■ What is required:
Read through the listing below, and copy every line where the string "DYNAMIXEL" appears.

■ Provided data:
○ ○ ○
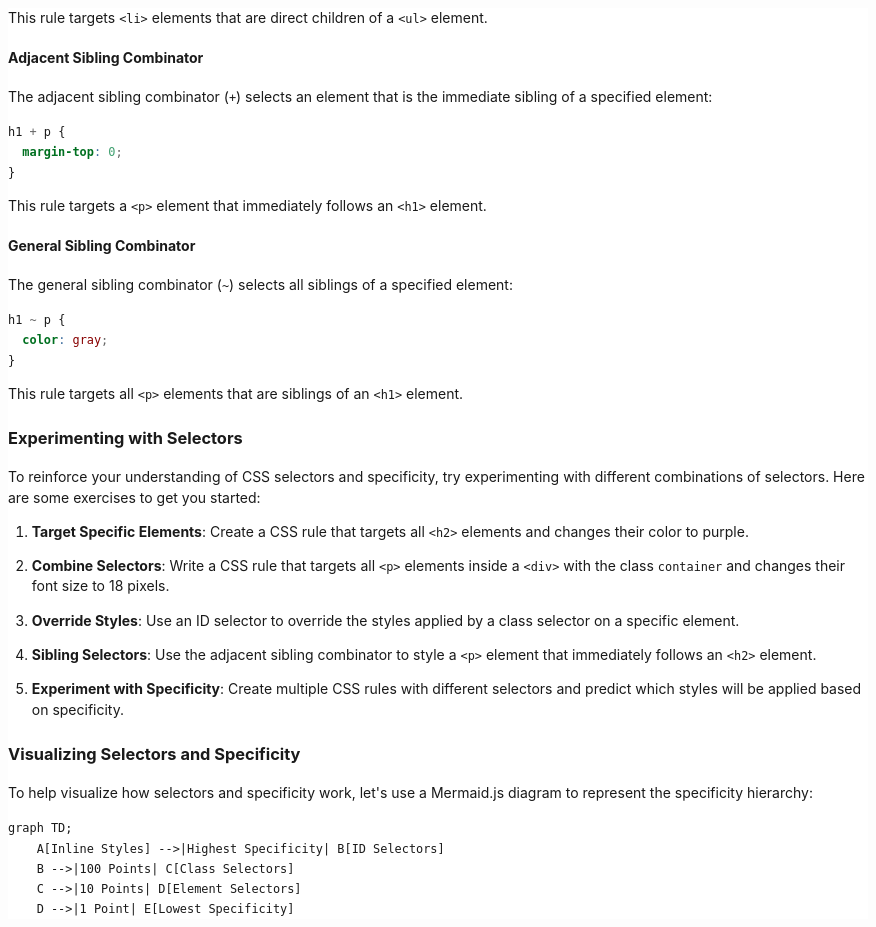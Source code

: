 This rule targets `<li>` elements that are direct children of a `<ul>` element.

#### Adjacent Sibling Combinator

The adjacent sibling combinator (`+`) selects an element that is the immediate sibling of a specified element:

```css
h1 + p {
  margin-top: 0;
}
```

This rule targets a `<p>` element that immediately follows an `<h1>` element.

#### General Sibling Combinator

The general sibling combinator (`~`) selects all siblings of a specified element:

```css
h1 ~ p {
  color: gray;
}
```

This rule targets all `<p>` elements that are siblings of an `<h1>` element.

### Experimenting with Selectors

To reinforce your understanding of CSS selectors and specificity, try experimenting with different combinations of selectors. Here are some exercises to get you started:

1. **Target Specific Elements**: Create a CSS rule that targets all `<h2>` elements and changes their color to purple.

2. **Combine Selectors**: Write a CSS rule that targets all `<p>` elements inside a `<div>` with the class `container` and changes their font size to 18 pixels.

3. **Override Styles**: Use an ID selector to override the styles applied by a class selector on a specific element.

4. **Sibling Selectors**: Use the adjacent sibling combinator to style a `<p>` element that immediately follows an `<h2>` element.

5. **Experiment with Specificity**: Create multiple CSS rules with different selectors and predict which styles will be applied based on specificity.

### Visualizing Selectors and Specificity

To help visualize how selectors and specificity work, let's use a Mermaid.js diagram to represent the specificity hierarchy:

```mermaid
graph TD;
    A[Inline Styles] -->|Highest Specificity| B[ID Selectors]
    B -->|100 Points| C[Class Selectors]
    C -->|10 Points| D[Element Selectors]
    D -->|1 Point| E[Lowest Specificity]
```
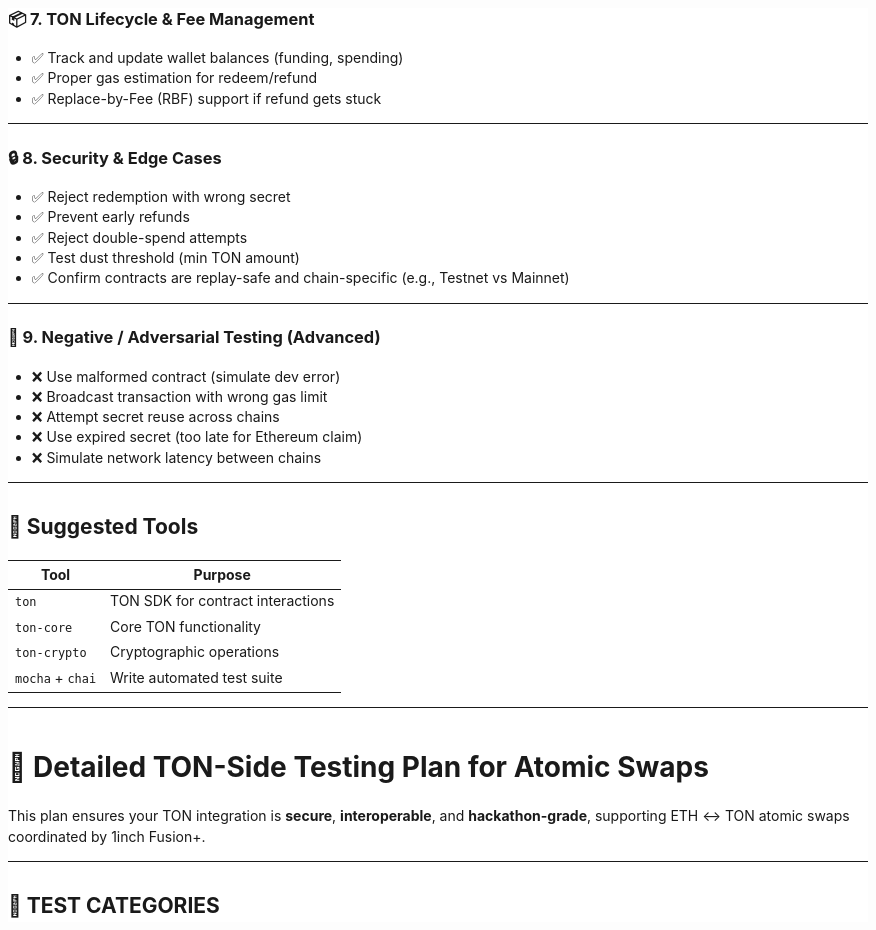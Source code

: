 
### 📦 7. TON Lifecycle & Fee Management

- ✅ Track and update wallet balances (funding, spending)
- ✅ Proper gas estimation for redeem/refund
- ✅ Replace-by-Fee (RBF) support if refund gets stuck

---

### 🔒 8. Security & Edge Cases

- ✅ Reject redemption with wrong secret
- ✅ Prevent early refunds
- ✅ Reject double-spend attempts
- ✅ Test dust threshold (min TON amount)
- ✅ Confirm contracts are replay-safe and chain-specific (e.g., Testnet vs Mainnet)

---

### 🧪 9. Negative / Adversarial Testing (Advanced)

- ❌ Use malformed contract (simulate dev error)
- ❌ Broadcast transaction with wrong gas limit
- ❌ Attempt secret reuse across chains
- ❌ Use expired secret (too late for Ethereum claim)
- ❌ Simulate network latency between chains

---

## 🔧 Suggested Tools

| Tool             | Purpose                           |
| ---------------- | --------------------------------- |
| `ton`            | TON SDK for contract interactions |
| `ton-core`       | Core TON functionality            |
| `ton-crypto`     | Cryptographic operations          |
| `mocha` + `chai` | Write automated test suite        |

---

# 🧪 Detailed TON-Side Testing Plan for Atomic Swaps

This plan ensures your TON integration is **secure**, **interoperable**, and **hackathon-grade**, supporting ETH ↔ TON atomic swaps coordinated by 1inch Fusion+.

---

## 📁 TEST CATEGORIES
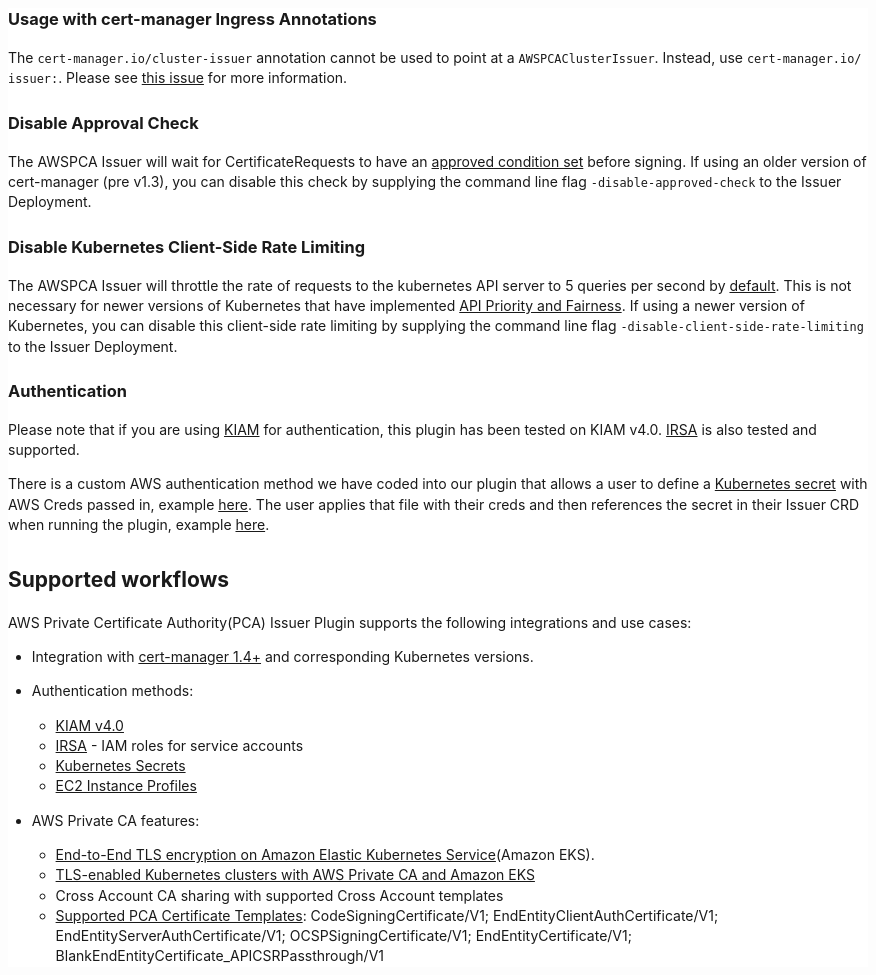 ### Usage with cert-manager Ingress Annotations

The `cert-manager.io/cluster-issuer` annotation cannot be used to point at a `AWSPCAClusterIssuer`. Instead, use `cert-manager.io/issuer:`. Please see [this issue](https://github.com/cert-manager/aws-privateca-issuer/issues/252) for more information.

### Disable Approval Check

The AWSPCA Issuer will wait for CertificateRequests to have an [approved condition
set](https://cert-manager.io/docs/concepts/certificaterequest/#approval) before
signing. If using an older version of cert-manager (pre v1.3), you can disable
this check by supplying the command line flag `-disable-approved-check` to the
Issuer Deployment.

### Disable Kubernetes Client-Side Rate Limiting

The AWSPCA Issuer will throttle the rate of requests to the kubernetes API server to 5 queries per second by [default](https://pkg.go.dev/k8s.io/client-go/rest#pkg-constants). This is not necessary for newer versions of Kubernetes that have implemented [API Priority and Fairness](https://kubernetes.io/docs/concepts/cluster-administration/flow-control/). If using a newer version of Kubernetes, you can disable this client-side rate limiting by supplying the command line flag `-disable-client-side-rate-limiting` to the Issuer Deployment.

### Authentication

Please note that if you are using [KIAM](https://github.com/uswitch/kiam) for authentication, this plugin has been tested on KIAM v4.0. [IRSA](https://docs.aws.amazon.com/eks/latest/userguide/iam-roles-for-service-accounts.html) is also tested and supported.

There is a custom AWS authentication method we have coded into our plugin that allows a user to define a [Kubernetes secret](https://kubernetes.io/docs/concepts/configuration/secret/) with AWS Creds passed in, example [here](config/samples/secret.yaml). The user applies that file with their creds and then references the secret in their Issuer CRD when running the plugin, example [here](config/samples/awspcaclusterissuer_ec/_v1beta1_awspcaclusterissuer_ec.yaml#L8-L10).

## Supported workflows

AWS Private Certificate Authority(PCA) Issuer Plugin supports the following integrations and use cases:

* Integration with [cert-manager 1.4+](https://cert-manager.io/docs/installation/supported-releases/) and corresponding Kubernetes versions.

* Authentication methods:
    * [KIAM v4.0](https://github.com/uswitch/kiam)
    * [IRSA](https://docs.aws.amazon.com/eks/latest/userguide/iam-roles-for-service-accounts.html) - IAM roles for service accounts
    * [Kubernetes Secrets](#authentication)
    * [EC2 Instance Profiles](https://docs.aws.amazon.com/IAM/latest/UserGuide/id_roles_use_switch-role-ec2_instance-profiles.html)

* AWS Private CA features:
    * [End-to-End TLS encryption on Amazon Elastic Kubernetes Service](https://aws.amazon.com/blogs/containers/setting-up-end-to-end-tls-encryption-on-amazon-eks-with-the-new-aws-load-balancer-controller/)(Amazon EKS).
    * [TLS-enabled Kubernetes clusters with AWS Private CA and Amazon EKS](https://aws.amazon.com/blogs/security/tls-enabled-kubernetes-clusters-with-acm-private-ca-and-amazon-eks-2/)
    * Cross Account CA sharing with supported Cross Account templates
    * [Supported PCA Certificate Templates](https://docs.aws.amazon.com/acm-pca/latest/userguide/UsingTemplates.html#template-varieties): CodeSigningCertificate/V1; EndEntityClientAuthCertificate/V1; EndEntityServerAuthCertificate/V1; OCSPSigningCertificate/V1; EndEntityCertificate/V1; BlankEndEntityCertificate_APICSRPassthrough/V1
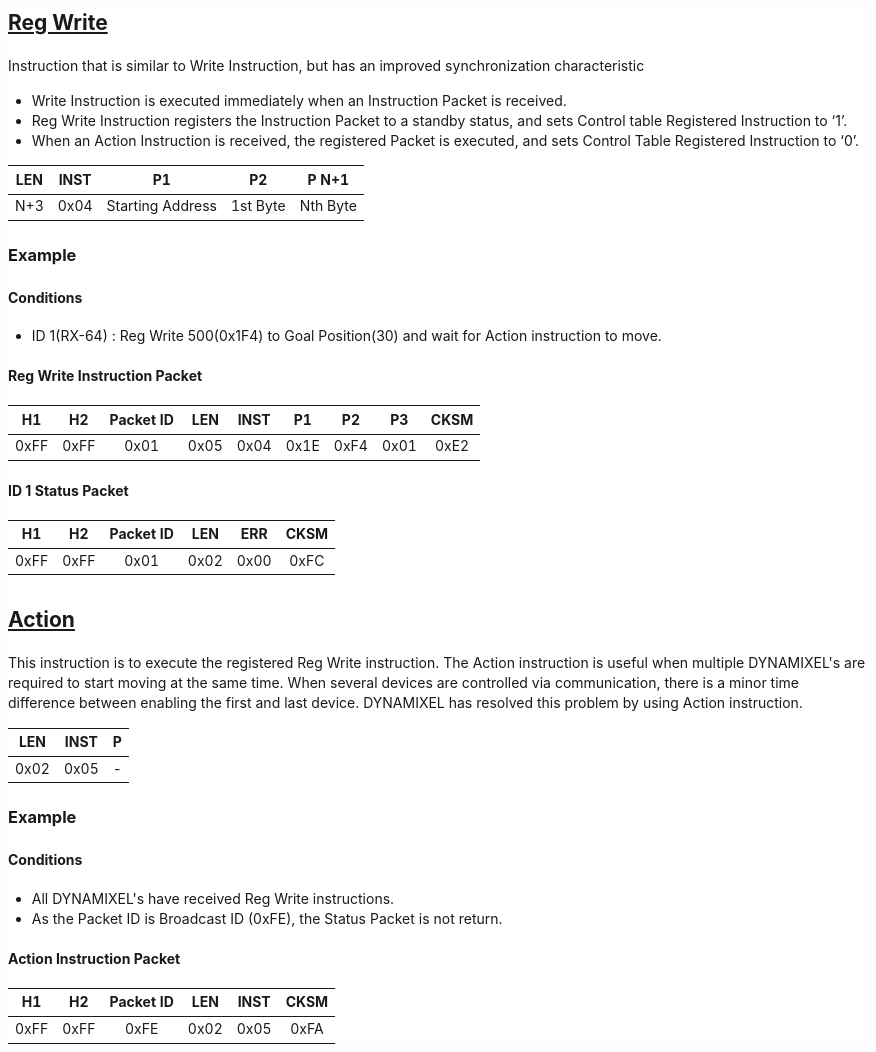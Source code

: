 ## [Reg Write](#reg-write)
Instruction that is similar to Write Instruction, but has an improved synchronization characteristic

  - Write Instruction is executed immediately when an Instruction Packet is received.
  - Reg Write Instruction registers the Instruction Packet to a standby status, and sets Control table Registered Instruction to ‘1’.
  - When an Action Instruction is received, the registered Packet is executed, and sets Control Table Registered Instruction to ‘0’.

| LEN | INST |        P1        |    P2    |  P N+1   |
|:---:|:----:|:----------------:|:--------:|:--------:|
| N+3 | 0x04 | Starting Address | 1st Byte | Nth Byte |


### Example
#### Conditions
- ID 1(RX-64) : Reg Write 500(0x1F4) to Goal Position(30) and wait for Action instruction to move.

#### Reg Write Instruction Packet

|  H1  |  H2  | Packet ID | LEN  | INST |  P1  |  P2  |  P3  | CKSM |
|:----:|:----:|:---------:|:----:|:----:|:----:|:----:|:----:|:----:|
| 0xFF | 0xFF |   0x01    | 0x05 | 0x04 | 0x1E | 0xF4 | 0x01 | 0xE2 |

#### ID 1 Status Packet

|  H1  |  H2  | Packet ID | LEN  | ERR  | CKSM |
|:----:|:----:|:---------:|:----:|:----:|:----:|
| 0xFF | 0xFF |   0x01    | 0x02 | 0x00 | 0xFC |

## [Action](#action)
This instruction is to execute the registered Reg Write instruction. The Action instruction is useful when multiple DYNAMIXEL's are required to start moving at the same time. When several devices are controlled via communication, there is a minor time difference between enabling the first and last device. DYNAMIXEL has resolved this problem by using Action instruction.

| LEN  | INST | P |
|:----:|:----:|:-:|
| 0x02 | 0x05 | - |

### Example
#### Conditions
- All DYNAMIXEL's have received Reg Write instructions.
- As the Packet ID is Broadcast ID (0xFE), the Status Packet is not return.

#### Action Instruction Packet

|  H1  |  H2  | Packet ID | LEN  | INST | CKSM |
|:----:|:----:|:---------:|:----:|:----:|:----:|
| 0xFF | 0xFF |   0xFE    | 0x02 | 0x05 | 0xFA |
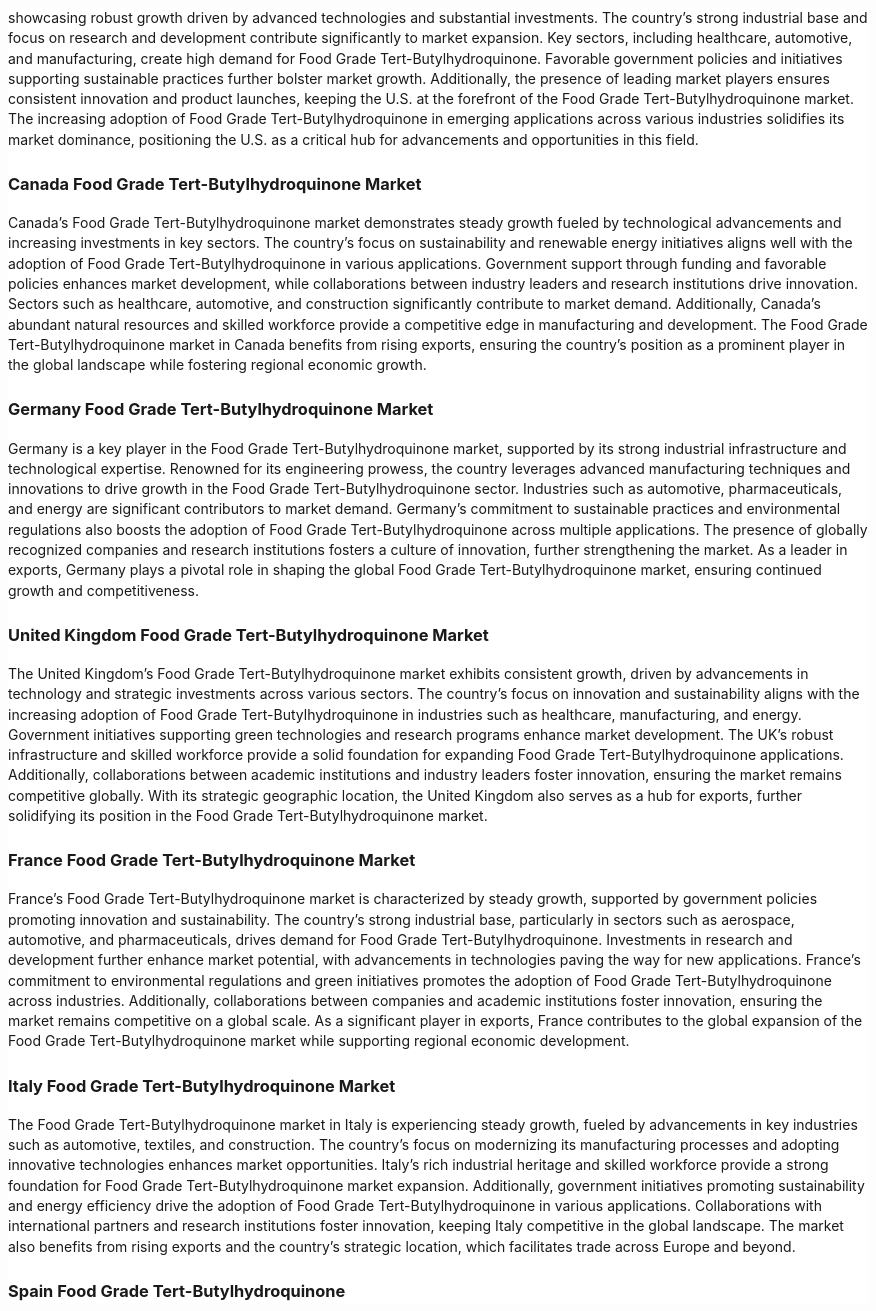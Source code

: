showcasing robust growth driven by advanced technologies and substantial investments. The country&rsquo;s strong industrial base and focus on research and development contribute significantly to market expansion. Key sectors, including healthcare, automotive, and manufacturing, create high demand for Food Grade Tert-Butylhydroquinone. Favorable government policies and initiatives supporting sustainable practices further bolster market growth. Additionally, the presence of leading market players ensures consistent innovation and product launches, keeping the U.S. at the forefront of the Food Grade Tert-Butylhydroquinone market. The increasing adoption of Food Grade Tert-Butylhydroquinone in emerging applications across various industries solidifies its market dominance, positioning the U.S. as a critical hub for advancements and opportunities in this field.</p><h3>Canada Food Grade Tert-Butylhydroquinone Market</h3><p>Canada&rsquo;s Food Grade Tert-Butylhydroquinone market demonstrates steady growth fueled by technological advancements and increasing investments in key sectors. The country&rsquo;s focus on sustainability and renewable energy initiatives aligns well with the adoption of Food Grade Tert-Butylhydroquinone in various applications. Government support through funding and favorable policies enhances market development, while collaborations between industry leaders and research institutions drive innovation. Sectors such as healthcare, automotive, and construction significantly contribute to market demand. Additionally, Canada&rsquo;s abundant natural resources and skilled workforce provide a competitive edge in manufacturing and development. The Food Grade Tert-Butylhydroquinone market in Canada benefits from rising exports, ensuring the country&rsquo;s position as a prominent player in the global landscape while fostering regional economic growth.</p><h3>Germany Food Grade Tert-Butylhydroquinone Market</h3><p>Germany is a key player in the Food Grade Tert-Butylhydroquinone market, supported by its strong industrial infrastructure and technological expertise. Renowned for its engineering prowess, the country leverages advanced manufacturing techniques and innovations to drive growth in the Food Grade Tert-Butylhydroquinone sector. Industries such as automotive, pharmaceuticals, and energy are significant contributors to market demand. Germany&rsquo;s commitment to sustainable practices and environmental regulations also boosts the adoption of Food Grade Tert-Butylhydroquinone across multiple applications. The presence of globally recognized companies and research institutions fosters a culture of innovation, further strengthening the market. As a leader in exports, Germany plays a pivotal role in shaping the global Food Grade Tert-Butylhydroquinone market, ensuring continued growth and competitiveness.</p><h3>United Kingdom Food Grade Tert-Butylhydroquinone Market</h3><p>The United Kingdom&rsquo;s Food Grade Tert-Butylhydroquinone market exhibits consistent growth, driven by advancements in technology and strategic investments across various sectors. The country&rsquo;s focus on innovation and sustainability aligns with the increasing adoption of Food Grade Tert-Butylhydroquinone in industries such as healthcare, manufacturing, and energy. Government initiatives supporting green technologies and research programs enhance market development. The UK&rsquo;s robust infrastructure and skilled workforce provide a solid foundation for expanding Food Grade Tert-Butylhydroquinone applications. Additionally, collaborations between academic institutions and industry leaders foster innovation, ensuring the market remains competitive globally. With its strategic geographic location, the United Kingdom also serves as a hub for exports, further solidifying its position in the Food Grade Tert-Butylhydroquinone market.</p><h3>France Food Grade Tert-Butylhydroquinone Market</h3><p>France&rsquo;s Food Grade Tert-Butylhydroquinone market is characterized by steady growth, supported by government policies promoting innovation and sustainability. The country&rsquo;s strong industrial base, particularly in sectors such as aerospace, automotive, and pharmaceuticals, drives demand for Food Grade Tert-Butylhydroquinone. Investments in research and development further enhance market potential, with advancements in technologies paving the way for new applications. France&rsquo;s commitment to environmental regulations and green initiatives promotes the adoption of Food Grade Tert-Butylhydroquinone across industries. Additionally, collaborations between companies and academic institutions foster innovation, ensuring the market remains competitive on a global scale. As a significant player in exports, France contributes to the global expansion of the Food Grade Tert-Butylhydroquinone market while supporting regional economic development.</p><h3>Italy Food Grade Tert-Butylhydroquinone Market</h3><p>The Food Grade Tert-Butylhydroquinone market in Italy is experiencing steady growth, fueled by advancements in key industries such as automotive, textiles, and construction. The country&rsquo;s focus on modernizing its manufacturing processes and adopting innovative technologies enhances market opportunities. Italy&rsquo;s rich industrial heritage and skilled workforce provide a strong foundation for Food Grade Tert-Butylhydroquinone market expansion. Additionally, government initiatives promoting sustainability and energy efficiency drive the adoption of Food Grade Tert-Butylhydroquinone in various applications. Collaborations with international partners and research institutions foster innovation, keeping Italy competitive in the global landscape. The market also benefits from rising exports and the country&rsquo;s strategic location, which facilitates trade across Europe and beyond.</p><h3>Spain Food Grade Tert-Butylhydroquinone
○ ○ ○
■ Task output:
This instruction is to execute the registered Reg Write instruction. The Action instruction is useful when multiple DYNAMIXEL's are required to start moving at the same time. When several devices are controlled via communication, there is a minor time difference between enabling the first and last device. DYNAMIXEL has resolved this problem by using Action instruction.
- All DYNAMIXEL's have received Reg Write instructions.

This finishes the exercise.